Washington et Londres font appel aux autorités suisses lors de plusieurs commissions rogatoires entre 2009 et 2010. Ce travail mène à la brève arrestation de Victor Dahdaleh en 2011 et à son procès qui s’ouvre aujourd’hui à Londres. Parallèlement, Berne enquête sur l’homme en raison de la présence du groupe Dadco à Lausanne et de multiples transactions vers des comptes en Suisse.
Qu’aurait fait Victor Dahdaleh? En substance, organisé un système de rétro-commissions sur des contrats de fournitures d’alumine entre l’américain Alcoa et la bahreïnie Alba. Alcoa aurait vendu à prix surfait ce minerai à trois sociétés de Victor Dahdaleh qui les revendaient ensuite à Alba.
But de l’opération? Ce prix gonflé aurait permis à Alcoa d’empocher des contrats de 2 milliards de francs. L’homme d’affaires aurait touché d’importantes commissions. Au Bahreïn, des pots-de-vin auraient été distribués à des dirigeants d’Alba et des officiels. Président du conseil d’administration d’Alba et ex-ministre du Pétrole, le cheick Isa Bin Ali Al-Khalifa serait l’un d’eux. Un versement de 2 millions sur un compte suisse resterait inexpliqué à ce jour.
Forfait fiscal vaudois et statuts fiscaux spéciaux
Ce montage serait donc passé par des sociétés lausannoises. Des sociétés qui, selon la RTS, bénéficient d’un statut fiscal spécial – deux fois moins lourd que pour une entreprise ordinaire – en raison de leur nature de sociétés de services.
C’est un fiscaliste vaudois, Philippe Kenel, qui réalise l’arrivée de ces sociétés. Associé chez Python & Peter, il administrera quatre sociétés de Victor Dahdaleh dont trois figurent au cœur du scandale. L'avocat n'est pas concerné par l'enquête du MPC. Mais, il a été entendu par les procureurs du Ministère public à la demande des autorités anglaises. Il devra à nouveau être entendu par Berne.
Contacté par la RTS, Philippe Kenel n'a pas souhaité commenter.
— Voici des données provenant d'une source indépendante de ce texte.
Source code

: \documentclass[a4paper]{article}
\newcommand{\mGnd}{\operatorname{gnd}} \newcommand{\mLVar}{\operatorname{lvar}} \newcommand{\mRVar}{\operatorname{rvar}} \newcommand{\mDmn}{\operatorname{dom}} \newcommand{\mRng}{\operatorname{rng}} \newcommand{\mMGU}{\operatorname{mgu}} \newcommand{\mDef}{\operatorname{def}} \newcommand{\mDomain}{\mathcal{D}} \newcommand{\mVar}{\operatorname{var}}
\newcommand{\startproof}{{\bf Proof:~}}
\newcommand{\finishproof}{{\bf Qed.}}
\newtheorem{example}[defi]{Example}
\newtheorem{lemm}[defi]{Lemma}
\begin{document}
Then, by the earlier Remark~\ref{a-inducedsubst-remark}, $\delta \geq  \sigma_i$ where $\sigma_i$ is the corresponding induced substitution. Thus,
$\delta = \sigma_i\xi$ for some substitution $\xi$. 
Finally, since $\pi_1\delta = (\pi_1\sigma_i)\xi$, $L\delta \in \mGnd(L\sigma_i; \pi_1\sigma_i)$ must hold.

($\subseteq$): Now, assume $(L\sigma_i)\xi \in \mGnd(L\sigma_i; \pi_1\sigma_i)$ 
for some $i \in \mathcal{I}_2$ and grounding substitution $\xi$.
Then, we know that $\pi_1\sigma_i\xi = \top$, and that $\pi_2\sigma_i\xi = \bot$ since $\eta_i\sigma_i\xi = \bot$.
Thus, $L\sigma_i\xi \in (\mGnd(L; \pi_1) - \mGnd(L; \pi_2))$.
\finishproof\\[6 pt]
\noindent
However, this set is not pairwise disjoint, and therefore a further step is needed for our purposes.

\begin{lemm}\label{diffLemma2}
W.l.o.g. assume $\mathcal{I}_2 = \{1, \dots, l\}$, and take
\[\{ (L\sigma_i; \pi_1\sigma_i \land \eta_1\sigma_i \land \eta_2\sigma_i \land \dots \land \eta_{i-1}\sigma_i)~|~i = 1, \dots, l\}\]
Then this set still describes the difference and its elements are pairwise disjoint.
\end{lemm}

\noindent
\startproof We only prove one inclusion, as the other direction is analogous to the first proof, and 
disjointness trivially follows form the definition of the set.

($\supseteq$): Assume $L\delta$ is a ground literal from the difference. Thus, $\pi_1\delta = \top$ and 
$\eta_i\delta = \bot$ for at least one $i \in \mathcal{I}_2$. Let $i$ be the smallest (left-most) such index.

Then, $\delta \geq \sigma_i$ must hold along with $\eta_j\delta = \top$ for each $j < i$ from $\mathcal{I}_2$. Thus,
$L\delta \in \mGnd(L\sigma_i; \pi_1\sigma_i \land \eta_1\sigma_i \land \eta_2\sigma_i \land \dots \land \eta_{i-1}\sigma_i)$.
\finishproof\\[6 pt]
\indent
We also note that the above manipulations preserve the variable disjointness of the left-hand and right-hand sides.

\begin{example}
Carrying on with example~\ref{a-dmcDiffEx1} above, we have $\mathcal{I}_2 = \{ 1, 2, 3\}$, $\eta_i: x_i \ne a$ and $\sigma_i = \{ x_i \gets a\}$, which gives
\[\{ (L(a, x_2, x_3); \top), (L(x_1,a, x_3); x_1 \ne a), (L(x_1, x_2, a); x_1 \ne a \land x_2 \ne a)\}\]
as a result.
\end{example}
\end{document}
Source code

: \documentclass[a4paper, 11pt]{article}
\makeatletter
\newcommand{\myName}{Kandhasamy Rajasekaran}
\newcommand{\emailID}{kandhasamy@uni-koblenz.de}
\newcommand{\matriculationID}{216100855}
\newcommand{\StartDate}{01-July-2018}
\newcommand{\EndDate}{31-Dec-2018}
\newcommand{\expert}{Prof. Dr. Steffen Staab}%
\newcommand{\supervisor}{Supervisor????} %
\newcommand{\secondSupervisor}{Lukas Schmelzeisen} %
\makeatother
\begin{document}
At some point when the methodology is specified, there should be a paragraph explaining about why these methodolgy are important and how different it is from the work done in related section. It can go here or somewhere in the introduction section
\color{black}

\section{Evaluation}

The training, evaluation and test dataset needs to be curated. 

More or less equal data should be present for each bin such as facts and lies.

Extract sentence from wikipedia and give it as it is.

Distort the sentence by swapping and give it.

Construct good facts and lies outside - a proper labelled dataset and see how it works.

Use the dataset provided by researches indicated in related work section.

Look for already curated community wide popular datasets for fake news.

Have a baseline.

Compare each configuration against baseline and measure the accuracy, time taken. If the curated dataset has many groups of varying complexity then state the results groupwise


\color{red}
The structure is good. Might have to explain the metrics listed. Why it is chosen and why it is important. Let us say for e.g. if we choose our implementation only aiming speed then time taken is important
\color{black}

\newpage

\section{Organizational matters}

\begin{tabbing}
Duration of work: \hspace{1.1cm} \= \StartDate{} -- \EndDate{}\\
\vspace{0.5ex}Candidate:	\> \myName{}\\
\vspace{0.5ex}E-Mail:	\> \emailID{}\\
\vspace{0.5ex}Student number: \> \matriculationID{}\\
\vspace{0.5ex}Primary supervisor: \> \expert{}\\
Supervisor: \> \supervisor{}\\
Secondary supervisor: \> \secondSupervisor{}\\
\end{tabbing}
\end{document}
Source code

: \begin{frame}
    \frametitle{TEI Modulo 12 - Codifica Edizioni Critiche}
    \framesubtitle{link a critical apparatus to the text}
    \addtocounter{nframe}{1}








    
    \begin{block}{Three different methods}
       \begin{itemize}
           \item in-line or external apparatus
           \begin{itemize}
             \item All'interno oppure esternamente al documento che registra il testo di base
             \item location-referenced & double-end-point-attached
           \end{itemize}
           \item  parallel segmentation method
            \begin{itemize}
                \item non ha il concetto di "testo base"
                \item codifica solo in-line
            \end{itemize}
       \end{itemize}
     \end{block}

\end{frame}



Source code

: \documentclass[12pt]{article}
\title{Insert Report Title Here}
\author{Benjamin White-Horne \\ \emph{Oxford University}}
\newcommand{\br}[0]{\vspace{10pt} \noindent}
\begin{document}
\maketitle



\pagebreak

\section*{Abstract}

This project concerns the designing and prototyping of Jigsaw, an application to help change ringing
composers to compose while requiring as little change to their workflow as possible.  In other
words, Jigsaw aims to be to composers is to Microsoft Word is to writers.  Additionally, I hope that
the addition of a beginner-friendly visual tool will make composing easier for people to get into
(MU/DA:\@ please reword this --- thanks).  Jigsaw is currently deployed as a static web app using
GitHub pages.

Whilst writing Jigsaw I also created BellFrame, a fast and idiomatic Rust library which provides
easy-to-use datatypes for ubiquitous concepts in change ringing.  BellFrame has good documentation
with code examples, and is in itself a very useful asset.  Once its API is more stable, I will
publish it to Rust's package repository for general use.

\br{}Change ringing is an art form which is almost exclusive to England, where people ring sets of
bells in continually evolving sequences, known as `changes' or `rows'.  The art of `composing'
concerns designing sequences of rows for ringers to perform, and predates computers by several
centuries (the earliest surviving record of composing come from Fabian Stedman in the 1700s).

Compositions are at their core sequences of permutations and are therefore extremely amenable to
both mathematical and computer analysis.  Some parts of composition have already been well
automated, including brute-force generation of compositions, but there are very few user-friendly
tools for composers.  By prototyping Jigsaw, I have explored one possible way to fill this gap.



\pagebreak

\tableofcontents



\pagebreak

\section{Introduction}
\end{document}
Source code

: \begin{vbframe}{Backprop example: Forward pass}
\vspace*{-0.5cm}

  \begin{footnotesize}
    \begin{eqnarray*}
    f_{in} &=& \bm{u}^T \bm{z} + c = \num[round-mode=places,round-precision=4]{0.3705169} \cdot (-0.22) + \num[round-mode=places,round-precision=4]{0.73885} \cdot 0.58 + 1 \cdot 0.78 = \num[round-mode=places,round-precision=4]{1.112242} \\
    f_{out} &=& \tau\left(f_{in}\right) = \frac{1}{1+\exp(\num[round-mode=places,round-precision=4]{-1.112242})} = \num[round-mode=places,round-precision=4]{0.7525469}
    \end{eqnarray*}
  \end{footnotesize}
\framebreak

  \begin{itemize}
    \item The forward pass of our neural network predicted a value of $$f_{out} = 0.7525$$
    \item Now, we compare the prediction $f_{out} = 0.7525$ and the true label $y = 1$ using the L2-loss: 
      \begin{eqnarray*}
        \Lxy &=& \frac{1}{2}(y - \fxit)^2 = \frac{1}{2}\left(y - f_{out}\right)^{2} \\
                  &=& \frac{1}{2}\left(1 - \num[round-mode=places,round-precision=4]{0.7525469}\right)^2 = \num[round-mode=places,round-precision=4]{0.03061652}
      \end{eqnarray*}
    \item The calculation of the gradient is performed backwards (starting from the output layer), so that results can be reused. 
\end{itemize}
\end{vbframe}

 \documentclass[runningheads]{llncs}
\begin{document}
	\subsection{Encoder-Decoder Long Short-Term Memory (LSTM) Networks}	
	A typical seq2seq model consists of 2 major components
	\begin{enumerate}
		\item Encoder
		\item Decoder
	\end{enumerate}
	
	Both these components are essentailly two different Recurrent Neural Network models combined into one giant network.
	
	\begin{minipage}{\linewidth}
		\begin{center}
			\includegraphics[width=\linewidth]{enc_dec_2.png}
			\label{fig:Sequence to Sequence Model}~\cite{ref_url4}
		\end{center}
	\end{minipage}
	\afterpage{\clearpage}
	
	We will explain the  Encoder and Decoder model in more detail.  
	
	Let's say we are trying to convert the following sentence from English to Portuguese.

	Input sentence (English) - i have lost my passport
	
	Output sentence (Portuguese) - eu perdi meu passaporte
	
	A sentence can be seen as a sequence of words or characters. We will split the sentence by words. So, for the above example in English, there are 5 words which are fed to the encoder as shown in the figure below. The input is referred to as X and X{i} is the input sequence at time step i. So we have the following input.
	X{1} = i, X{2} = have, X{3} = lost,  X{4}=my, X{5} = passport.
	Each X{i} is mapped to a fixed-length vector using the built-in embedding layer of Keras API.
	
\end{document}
Il renvoie vers le défenseur de Victor Dahdaleh, Marc Henzelin (lire encadré). Philippe Kenel confirme cependant un point: le citoyen anglo-canadien est bien "son client". En 2008, l'avocat a obtenu un forfait fiscal pour ce multimillionnaire qui possède une propriété en terres vaudoises, à Paudex. Résidant londonien, l'homme paie aussi des impôts à Londres.
La Confédération soupçonne une fraude fiscale
En Suisse, l’affaire Dahdaleh ne s’arrêtera peut-être pas aux portes du MPC. Le fisc fédéral s’intéresse également aux montages fiscaux de l’industriel. A l’Administration fédérale des contributions, la Division des affaires pénales et enquêtes (DAPE) a ouvert une procédure pénale fiscale.
Selon des informations de la RTS, la DAPE suspecte une fraude fiscale sur l’impôt anticipé. En clair, une partie des paiements des contrats auraient transité par des sociétés offshore et non par les comptes des sociétés suisses. La fraude pourrait porter sur plusieurs dizaines de millions de francs.
Yves Steiner/gax
Deux milliards déjà confisqués par Berne
Autre révélation de l'émission TTC. Ces dernières années, le Ministère public de la Confédération (MPC) a bloqué près de 2 milliards de francs dans des affaires liées à des faits de corruption d’agents publics. "C’est une somme assez remarquable", confirme Michael Lauber, procureur général de la Confédération, à l’émission TTC de RTS Un. "Mais c’est aussi la conséquence de notre jurisprudence qui veut que l’on confisque sans avoir de jugement." Rien qu’en 2012, le MPC a ainsi saisi près de la moitié de ces 2 milliards. Florilège.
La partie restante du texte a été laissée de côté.